## WORK ORDER
Would you return exactly the lines from the top of the data below through the one containing "administration and self", leaving out the pictures?
[[ PROVIDED DATA, beginning ]]
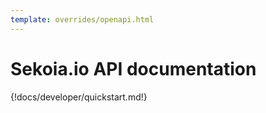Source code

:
 ```yaml
---
template: overrides/openapi.html
---
```


# Sekoia.io API documentation

{!docs/developer/quickstart.md!}


<script>
    window.onload = ()=> {
        OpenAPIViewer.init({
            title:"Sekoia.io API Documentation",
            regions: [
                "FRA1",
                "FRA2",
                "MCO1",
                "UAE1",
            ],
            urls: [
                "/javascript/schema.json"
            ],
            menu:[
                {
                    name: "User",
                    tags: [
                        "User Authentication",
                        "me",
                        "mfa", // TODO: split 'mfa' into administration and self
                        "permissions",
                    ],
                },
                {
                    name: "Workspace",
                    tags: [
                        "customers", // TODO deprecated, get rid of it
                        "communities",
                        "api-keys",
                        "licenses",
                        "invitations",
                        "plans",
                        "sub-communities",
                        "avatars",
                        "users", // TODO set this tag on all user administration stuff
                        "roles",
                    ],
                },
                {
                    name: "Intelligence",
                    tags: [
                        "Objects",
                        "Indicators",
                        "Observables",
                        "Observable relationships",
                        "Exports",
                        "Kill Chains",
                        "Outgoing Feeds",
                        "Collections",
                        "MISP",
                        "TAXII",
                        "Bundles",
                        "Images",
                        "Labels",
                    ],
                },
                {
                    name: "Collect",
                    tags: [
                        "Intakes",
                        "Assets",
                        "Atoms",
                        "Intakes by status",
                        "Intakes errors and warnings",
                        "Intakes lag and processing lag",
                        "formats",
                    ],
                },

                {
                    name: "Detection",
                    tags: [
                        "Rules",
                        "datasources",
                        "generation-modes",
                        "rules-catalog",
                        "alert-filter", // TODO: to create, this tag doesn't exist yet
                        "IOC Collections",
                    ],
                },
                {
                    name: "Alerts",
                    tags: [
                        "Alert",
                        "Alert Entities",
                        "Alert Rules",
                        "Alert Sources and Targets",
                        "Countermeasures",
                        "Cyber Kill Chain",
                        "Stats",
                        "Alert Status",
                        "Alert Type",
                    ],
                },
                {
                    name: "Investigation",
                    tags: [
                        "Cases",
                        "Comments",
                        "Enrichers",
                        "Callbacks",
                        "Services",
                        "Tasks",
                        "Notebooks",
                    ],
                },
                {
                    name: "Automations",
                    tags: [
                        "Playbooks",
                        "Playbook actions telemetry",
                        "modules",
                        "Action Runs",
                        "Actions",
                        "Connector Configurations",
                        "Connectors",
                        "Module Configurations",
                        "Modules",
                        "Runs",
                        "Trigger Configurations",
                        "Triggers",
                    ],
                },
                {
                    name: "AI assistant", // TODO: Make that private
                    tags: [
                        "Roy tokens use telemetry",
                    ],
                },
                {
                    name:"Reporting",
                    tags: [
                        "Intelligence statistics",
                        "Automation statistics",
                        "Statistics",
                    ]
                }
            ]
        })
    };
</script>
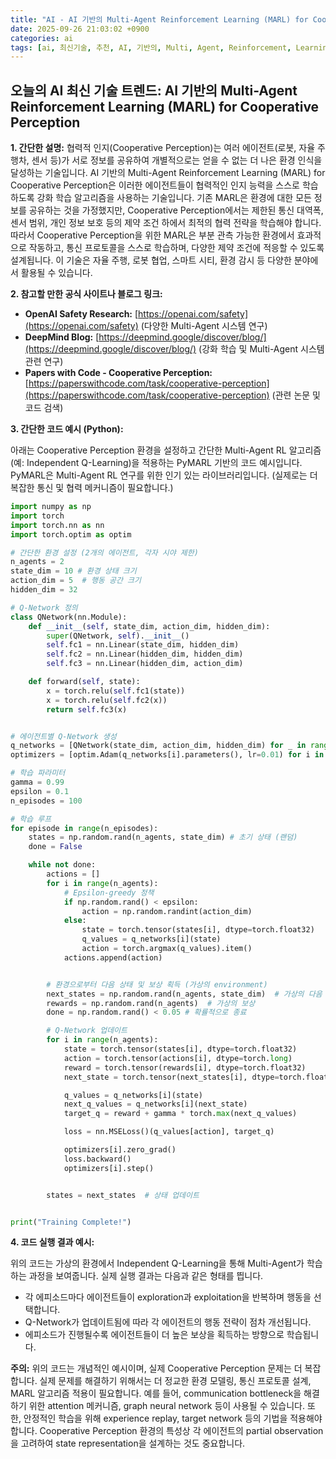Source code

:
 ```yaml
---
title: "AI - AI 기반의 Multi-Agent Reinforcement Learning (MARL) for Cooperative Perception"
date: 2025-09-26 21:03:02 +0900
categories: ai
tags: [ai, 최신기술, 추천, AI, 기반의, Multi, Agent, Reinforcement, Learning, (MARL), for, Cooperative, Perception]
---
```


## 오늘의 AI 최신 기술 트렌드: **AI 기반의 Multi-Agent Reinforcement Learning (MARL) for Cooperative Perception**

**1. 간단한 설명:**
협력적 인지(Cooperative Perception)는 여러 에이전트(로봇, 자율 주행차, 센서 등)가 서로 정보를 공유하여 개별적으로는 얻을 수 없는 더 나은 환경 인식을 달성하는 기술입니다. AI 기반의 Multi-Agent Reinforcement Learning (MARL) for Cooperative Perception은 이러한 에이전트들이 협력적인 인지 능력을 스스로 학습하도록 강화 학습 알고리즘을 사용하는 기술입니다. 기존 MARL은 환경에 대한 모든 정보를 공유하는 것을 가정했지만, Cooperative Perception에서는 제한된 통신 대역폭, 센서 범위, 개인 정보 보호 등의 제약 조건 하에서 최적의 협력 전략을 학습해야 합니다. 따라서 Cooperative Perception을 위한 MARL은 부분 관측 가능한 환경에서 효과적으로 작동하고, 통신 프로토콜을 스스로 학습하며, 다양한 제약 조건에 적응할 수 있도록 설계됩니다. 이 기술은 자율 주행, 로봇 협업, 스마트 시티, 환경 감시 등 다양한 분야에서 활용될 수 있습니다.

**2. 참고할 만한 공식 사이트나 블로그 링크:**

*   **OpenAI Safety Research:** [https://openai.com/safety](https://openai.com/safety) (다양한 Multi-Agent 시스템 연구)
*   **DeepMind Blog:** [https://deepmind.google/discover/blog/](https://deepmind.google/discover/blog/) (강화 학습 및 Multi-Agent 시스템 관련 연구)
*   **Papers with Code - Cooperative Perception:** [https://paperswithcode.com/task/cooperative-perception](https://paperswithcode.com/task/cooperative-perception) (관련 논문 및 코드 검색)

**3. 간단한 코드 예시 (Python):**

아래는 Cooperative Perception 환경을 설정하고 간단한 Multi-Agent RL 알고리즘 (예: Independent Q-Learning)을 적용하는 PyMARL 기반의 코드 예시입니다. PyMARL은 Multi-Agent RL 연구를 위한 인기 있는 라이브러리입니다. (실제로는 더 복잡한 통신 및 협력 메커니즘이 필요합니다.)

```python
import numpy as np
import torch
import torch.nn as nn
import torch.optim as optim

# 간단한 환경 설정 (2개의 에이전트, 각자 시야 제한)
n_agents = 2
state_dim = 10 # 환경 상태 크기
action_dim = 5  # 행동 공간 크기
hidden_dim = 32

# Q-Network 정의
class QNetwork(nn.Module):
    def __init__(self, state_dim, action_dim, hidden_dim):
        super(QNetwork, self).__init__()
        self.fc1 = nn.Linear(state_dim, hidden_dim)
        self.fc2 = nn.Linear(hidden_dim, hidden_dim)
        self.fc3 = nn.Linear(hidden_dim, action_dim)

    def forward(self, state):
        x = torch.relu(self.fc1(state))
        x = torch.relu(self.fc2(x))
        return self.fc3(x)


# 에이전트별 Q-Network 생성
q_networks = [QNetwork(state_dim, action_dim, hidden_dim) for _ in range(n_agents)]
optimizers = [optim.Adam(q_networks[i].parameters(), lr=0.01) for i in range(n_agents)]

# 학습 파라미터
gamma = 0.99
epsilon = 0.1
n_episodes = 100

# 학습 루프
for episode in range(n_episodes):
    states = np.random.rand(n_agents, state_dim) # 초기 상태 (랜덤)
    done = False

    while not done:
        actions = []
        for i in range(n_agents):
            # Epsilon-greedy 정책
            if np.random.rand() < epsilon:
                action = np.random.randint(action_dim)
            else:
                state = torch.tensor(states[i], dtype=torch.float32)
                q_values = q_networks[i](state)
                action = torch.argmax(q_values).item()
            actions.append(action)


        # 환경으로부터 다음 상태 및 보상 획득 (가상의 environment)
        next_states = np.random.rand(n_agents, state_dim)  # 가상의 다음 상태
        rewards = np.random.rand(n_agents)  # 가상의 보상
        done = np.random.rand() < 0.05 # 확률적으로 종료

        # Q-Network 업데이트
        for i in range(n_agents):
            state = torch.tensor(states[i], dtype=torch.float32)
            action = torch.tensor(actions[i], dtype=torch.long)
            reward = torch.tensor(rewards[i], dtype=torch.float32)
            next_state = torch.tensor(next_states[i], dtype=torch.float32)

            q_values = q_networks[i](state)
            next_q_values = q_networks[i](next_state)
            target_q = reward + gamma * torch.max(next_q_values)

            loss = nn.MSELoss()(q_values[action], target_q)

            optimizers[i].zero_grad()
            loss.backward()
            optimizers[i].step()


        states = next_states  # 상태 업데이트


print("Training Complete!")
```

**4. 코드 실행 결과 예시:**

위의 코드는 가상의 환경에서 Independent Q-Learning을 통해 Multi-Agent가 학습하는 과정을 보여줍니다. 실제 실행 결과는 다음과 같은 형태를 띕니다.

*   각 에피소드마다 에이전트들이 exploration과 exploitation을 반복하며 행동을 선택합니다.
*   Q-Network가 업데이트됨에 따라 각 에이전트의 행동 전략이 점차 개선됩니다.
*   에피소드가 진행될수록 에이전트들이 더 높은 보상을 획득하는 방향으로 학습됩니다.

**주의:** 위의 코드는 개념적인 예시이며, 실제 Cooperative Perception 문제는 더 복잡합니다. 실제 문제를 해결하기 위해서는 더 정교한 환경 모델링, 통신 프로토콜 설계, MARL 알고리즘 적용이 필요합니다. 예를 들어, communication bottleneck을 해결하기 위한 attention 메커니즘, graph neural network 등이 사용될 수 있습니다. 또한, 안정적인 학습을 위해 experience replay, target network 등의 기법을 적용해야 합니다. Cooperative Perception 환경의 특성상 각 에이전트의 partial observation을 고려하여 state representation을 설계하는 것도 중요합니다.

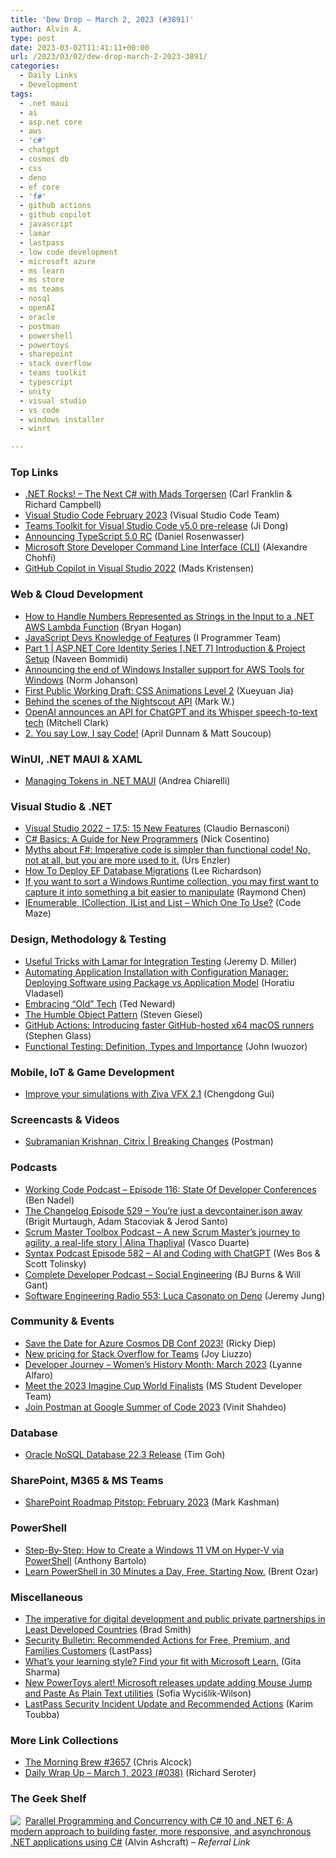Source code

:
 ```yaml
---
title: 'Dew Drop – March 2, 2023 (#3891)'
author: Alvin A.
type: post
date: 2023-03-02T11:41:11+00:00
url: /2023/03/02/dew-drop-march-2-2023-3891/
categories:
  - Daily Links
  - Development
tags:
  - .net maui
  - ai
  - asp.net core
  - aws
  - 'c#'
  - chatgpt
  - cosmos db
  - css
  - deno
  - ef core
  - 'f#'
  - github actions
  - github copilot
  - javascript
  - lamar
  - lastpass
  - low code development
  - microsoft azure
  - ms learn
  - ms store
  - ms teams
  - nosql
  - openAI
  - oracle
  - postman
  - powershell
  - powertoys
  - sharepoint
  - stack overflow
  - teams toolkit
  - typescript
  - unity
  - visual studio
  - vs code
  - windows installer
  - winrt

---
```

### <a name="top"></a>Top Links

  * <a href="https://www.spreaker.com/user/16677006/dotnetrocks-1835-the-next-c-sharp" target="_blank" rel="noopener">.NET Rocks! &#8211; The Next C# with Mads Torgersen</a> (Carl Franklin & Richard Campbell)
  * <a href="https://code.visualstudio.com/updates/v1_76" target="_blank" rel="noopener">Visual Studio Code February 2023</a> (Visual Studio Code Team)
  * <a href="https://devblogs.microsoft.com/microsoft365dev/teams-toolkit-for-visual-studio-code-v5-0-prerelease/" target="_blank" rel="noopener">Teams Toolkit for Visual Studio Code v5.0 pre-release</a> (Ji Dong)
  * <a href="https://devblogs.microsoft.com/typescript/announcing-typescript-5-0-rc/" target="_blank" rel="noopener">Announcing TypeScript 5.0 RC</a> (Daniel Rosenwasser)
  * <a href="https://github.com/microsoft/msstore-cli" target="_blank" rel="noopener">Microsoft Store Developer Command Line Interface (CLI)</a> (Alexandre Chohfi)
  * <a href="https://devblogs.microsoft.com/visualstudio/github-copilot-in-visual-studio-2022/" target="_blank" rel="noopener">GitHub Copilot in Visual Studio 2022</a> (Mads Kristensen)



### <a name="web"></a>Web & Cloud Development

  * <a href="https://nodogmablog.bryanhogan.net/2023/03/how-to-handle-numbers-represented-as-strings-in-the-input-to-a-net-aws-lambda-function/" target="_blank" rel="noopener">How to Handle Numbers Represented as Strings in the Input to a .NET AWS Lambda Function</a> (Bryan Hogan)
  * <a href="http://www.i-programmer.info/news/167-javascript/16110-javascript-devs-knowledge-of-feauture.html" target="_blank" rel="noopener">JavaScript Devs Knowledge of Features</a> (I Programmer Team)
  * <a href="https://www.learmoreseekmore.com/2023/02/part-1-dotnet7-aspnetcore-identity-series-intro-and-project-setup.html" target="_blank" rel="noopener">Part 1 | ASP.NET Core Identity Series [.NET 7] Introduction & Project Setup</a> (Naveen Bommidi)
  * <a href="https://aws.amazon.com/blogs/developer/announcing-the-end-of-windows-installer-support/" target="_blank" rel="noopener">Announcing the end of Windows Installer support for AWS Tools for Windows</a> (Norm Johanson)
  * <a href="https://www.w3.org/blog/news/archives/9854" target="_blank" rel="noopener">First Public Working Draft: CSS Animations Level 2</a> (Xueyuan Jia)
  * <a href="https://devblogs.microsoft.com/azure-sdk/behind-the-scenes-of-the-nightscout-api/" target="_blank" rel="noopener">Behind the scenes of the Nightscout API</a> (Mark W.)
  * <a href="https://www.theverge.com/2023/3/1/23620783/chatgpt-api-openai-pricing-whisper" target="_blank" rel="noopener">OpenAI announces an API for ChatGPT and its Whisper speech-to-text tech</a> (Mitchell Clark)
  * <a href="https://dev.to/azure/2-you-say-low-i-say-code-2eii" target="_blank" rel="noopener">2. You say Low, I say Code!</a> (April Dunnam & Matt Soucoup)



### <a name="silverlight"></a>WinUI, .NET MAUI & XAML

  * <a href="https://auth0.com/blog/managing-tokens-in-dotnet-maui/" target="_blank" rel="noopener">Managing Tokens in .NET MAUI</a> (Andrea Chiarelli)



### <a name="dotnet"></a>Visual Studio & .NET

  * <a href="https://www.claudiobernasconi.ch/2023/03/02/visual-studio-2022-17-5-15-new-features/" target="_blank" rel="noopener">Visual Studio 2022 – 17.5: 15 New Features</a> (Claudio Bernasconi)
  * <a href="https://www.devleader.ca/2023/03/01/c-basics-a-guide-for-new-programmers/" target="_blank" rel="noopener">C# Basics: A Guide for New Programmers</a> (Nick Cosentino)
  * <a href="https://www.planetgeek.ch/2023/03/01/myths-about-f-imperative-code-is-simpler-than-functional-code-no-not-at-all-but-you-are-more-used-to-it/" target="_blank" rel="noopener">Myths about F#: Imperative code is simpler than functional code! No, not at all, but you are more used to it.</a> (Urs Enzler)
  * <a href="http://www.leerichardson.com/2023/03/how-to-deploy-ef-database-migrations.html" target="_blank" rel="noopener">How To Deploy EF Database Migrations</a> (Lee Richardson)
  * <a href="https://devblogs.microsoft.com/oldnewthing/20230301-00/?p=107885" target="_blank" rel="noopener">If you want to sort a Windows Runtime collection, you may first want to capture it into something a bit easier to manipulate</a> (Raymond Chen)
  * <a href="https://code-maze.com/csharp-ienumerable-icollection-ilist-list/" target="_blank" rel="noopener">IEnumerable, ICollection, IList and List – Which One To Use?</a> (Code Maze)



### <a name="design"></a>Design, Methodology & Testing

  * <a href="https://jeremydmiller.com/2023/03/01/useful-tricks-with-lamar-for-integration-testing/" target="_blank" rel="noopener">Useful Tricks with Lamar for Integration Testing</a> (Jeremy D. Miller)
  * <a href="https://www.advancedinstaller.com/automate-software-deployment-with-configuration-manager.html" target="_blank" rel="noopener">Automating Application Installation with Configuration Manager: Deploying Software using Package vs Application Model</a> (Horatiu Vladasel)
  * <a href="http://blogs.newardassociates.com/blog/2023/embracing-old-tech.html" target="_blank" rel="noopener">Embracing &#8220;Old&#8221; Tech</a> (Ted Neward)
  * <a href="https://steven-giesel.com/blogPost/47acad0a-255c-489b-a805-d0f46bde23e5" target="_blank" rel="noopener">The Humble Object Pattern</a> (Steven Giesel)
  * <a href="https://github.blog/2023-03-01-github-actions-introducing-faster-github-hosted-x64-macos-runners/" target="_blank" rel="noopener">GitHub Actions: Introducing faster GitHub-hosted x64 macOS runners</a> (Stephen Glass)
  * <a href="https://www.telerik.com/blogs/functional-testing-definition-types-importance" target="_blank" rel="noopener">Functional Testing: Definition, Types and Importance</a> (John Iwuozor)



### <a name="mobile"></a>Mobile, IoT & Game Development

  * <a href="https://blog.unity.com/engine-platform/improve-simulations-with-ziva-vfx-2-1" target="_blank" rel="noopener">Improve your simulations with Ziva VFX 2.1</a> (Chengdong Gui)



### <a name="videos"></a>Screencasts & Videos

  * <a href="http://www.youtube.com/watch?v=Kqxsj9o0Qhs" target="_blank" rel="noopener">Subramanian Krishnan, Citrix | Breaking Changes</a> (Postman)



### <a name="podcasts"></a>Podcasts

  * <a href="https://www.bennadel.com/blog/4417-working-code-podcast-episode-116-state-of-developer-conferences.htm" target="_blank" rel="noopener">Working Code Podcast &#8211; Episode 116: State Of Developer Conferences</a> (Ben Nadel)
  * <a href="https://changelog.com/podcast/529" target="_blank" rel="noopener">The Changelog Episode 529 &#8211; You’re just a devcontainer.json away</a> (Brigit Murtaugh, Adam Stacoviak & Jerod Santo)
  * <a href="https://scrummastertoolbox.libsyn.com/from-frustration-to-faster-document-creation-the-journey-of-a-scrum-master-in-an-infrastructure-team-alina-thapliyal-0" target="_blank" rel="noopener">Scrum Master Toolbox Podcast &#8211; A new Scrum Master’s journey to agility, a real-life story | Alina Thapliyal</a> (Vasco Duarte)
  * <a href="https://syntax.fm/show/582/ai-and-coding-with-chatgpt" target="_blank" rel="noopener">Syntax Podcast Episode 582 &#8211; AI and Coding with ChatGPT</a> (Wes Bos & Scott Tolinsky)
  * <a href="https://completedeveloperpodcast.com/social-engineering/" target="_blank" rel="noopener">Complete Developer Podcast &#8211; Social Engineering</a> (BJ Burns & Will Gant)
  * <a href="https://www.se-radio.net/2023/03/episode-553-luca-casonato-on-deno/" target="_blank" rel="noopener">Software Engineering Radio 553: Luca Casonato on Deno</a> (Jeremy Jung)



### <a name="events"></a>Community & Events

  * <a href="https://devblogs.microsoft.com/cosmosdb/save-the-date-for-azure-cosmos-db-conf-2023/" target="_blank" rel="noopener">Save the Date for Azure Cosmos DB Conf 2023!</a> (Ricky Diep)
  * <a href="https://stackoverflow.blog/2023/03/01/new-pricing-for-stack-overflow-for-teams/" target="_blank" rel="noopener">New pricing for Stack Overflow for Teams</a> (Joy Liuzzo)
  * <a href="http://developers.googleblog.com/2023/03/developer-journey-womens-history-month-march-2023.html" target="_blank" rel="noopener">Developer Journey – Women’s History Month: March 2023</a> (Lyanne Alfaro)
  * <a href="https://techcommunity.microsoft.com/t5/student-developer-blog/meet-the-2023-imagine-cup-world-finalists/ba-p/3754378" target="_blank" rel="noopener">Meet the 2023 Imagine Cup World Finalists</a> (MS Student Developer Team)
  * <a href="https://blog.postman.com/join-postman-at-google-summer-of-code-2023/" target="_blank" rel="noopener">Join Postman at Google Summer of Code 2023</a> (Vinit Shahdeo)



### <a name="sql"></a>Database

  * <a href="https://blogs.oracle.com/post/oracle-nosql-database-223-release-draft" target="_blank" rel="noopener">Oracle NoSQL Database 22.3 Release</a> (Tim Goh)



### <a name="sp"></a>SharePoint, M365 & MS Teams

  * <a href="https://techcommunity.microsoft.com/t5/microsoft-sharepoint-blog/sharepoint-roadmap-pitstop-february-2023/ba-p/3755315" target="_blank" rel="noopener">SharePoint Roadmap Pitstop: February 2023</a> (Mark Kashman)



### <a name="ps"></a>PowerShell

  * <a href="https://techcommunity.microsoft.com/t5/educator-developer-blog/step-by-step-how-to-create-a-windows-11-vm-on-hyper-v-via/ba-p/3754100" target="_blank" rel="noopener">Step-By-Step: How to Create a Windows 11 VM on Hyper-V via PowerShell</a> (Anthony Bartolo)
  * <a href="https://www.brentozar.com/archive/2023/03/learn-powershell-in-30-minutes-a-day-free-starting-now/" target="_blank" rel="noopener">Learn PowerShell in 30 Minutes a Day, Free, Starting Now.</a> (Brent Ozar)



### <a name="misc"></a>Miscellaneous

  * <a href="https://blogs.microsoft.com/on-the-issues/2023/03/01/digital-development-public-private-partnerships-ldcs/" target="_blank" rel="noopener">The imperative for digital development and public private partnerships in Least Developed Countries</a> (Brad Smith)
  * <a href="https://support.lastpass.com/help/security-bulletin-recommended-actions-for-free-premium-and-families-customers#topic_1" target="_blank" rel="noopener">Security Bulletin: Recommended Actions for Free, Premium, and Families Customers</a> (LastPass)
  * <a href="https://techcommunity.microsoft.com/t5/microsoft-learn-blog/what-s-your-learning-style-find-your-fit-with-microsoft-learn/ba-p/2319501" target="_blank" rel="noopener">What’s your learning style? Find your fit with Microsoft Learn.</a> (Gita Sharma)
  * <a href="https://betanews.com/2023/03/02/new-powertoys-alert-microsoft-releases-update-adding-mouse-jump-and-paste-as-plain-text-utilities/" target="_blank" rel="noopener">New PowerToys alert! Microsoft releases update adding Mouse Jump and Paste As Plain Text utilities</a> (Sofia Wyciślik-Wilson)
  * <a href="https://blog.lastpass.com/2023/03/security-incident-update-recommended-actions/" target="_blank" rel="noopener">LastPass Security Incident Update and Recommended Actions</a> (Karim Toubba)



### <a name="links"></a>More Link Collections

  * <a href="https://blog.cwa.me.uk/2023/03/02/the-morning-brew-3657/" target="_blank" rel="noopener">The Morning Brew #3657</a> (Chris Alcock)
  * <a href="https://seroter.com/2023/03/01/daily-wrap-up-march-1-2023-038/" target="_blank" rel="noopener">Daily Wrap Up – March 1, 2023 (#038)</a> (Richard Seroter)



### <a name="shelf"></a>The Geek Shelf

<a href="https://www.amazon.com/dp/1803243678/?tag=amavin-20" target="_blank" rel="noopener"><img decoding="async" align="left" style="margin: 0px 4px 0px 0px; border: 0px currentcolor; border-image: none; float: left; display: inline; background-image: none;" src="https://m.media-amazon.com/images/I/51JILwx8jkL._SS135_.jpg" border="0" /></a>&nbsp;<a href="https://www.amazon.com/dp/1803243678/?tag=amavin-20" target="_blank" rel="noopener">Parallel Programming and Concurrency with C# 10 and .NET 6: A modern approach to building faster, more responsive, and asynchronous .NET applications using C#</a> (Alvin Ashcraft) &#8211; _Referral Link_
[[ PROVIDED DATA, end ]]
## SOLUTION TO THE EXERCISE
Source code

:
 ```yaml
---
template: overrides/openapi.html
---
```


# Sekoia.io API documentation

{!docs/developer/quickstart.md!}


<script>
    window.onload = ()=> {
        OpenAPIViewer.init({
            title:"Sekoia.io API Documentation",
            regions: [
                "FRA1",
                "FRA2",
                "MCO1",
                "UAE1",
            ],
            urls: [
                "/javascript/schema.json"
            ],
            menu:[
                {
                    name: "User",
                    tags: [
                        "User Authentication",
                        "me",
                        "mfa", // TODO: split 'mfa' into administration and self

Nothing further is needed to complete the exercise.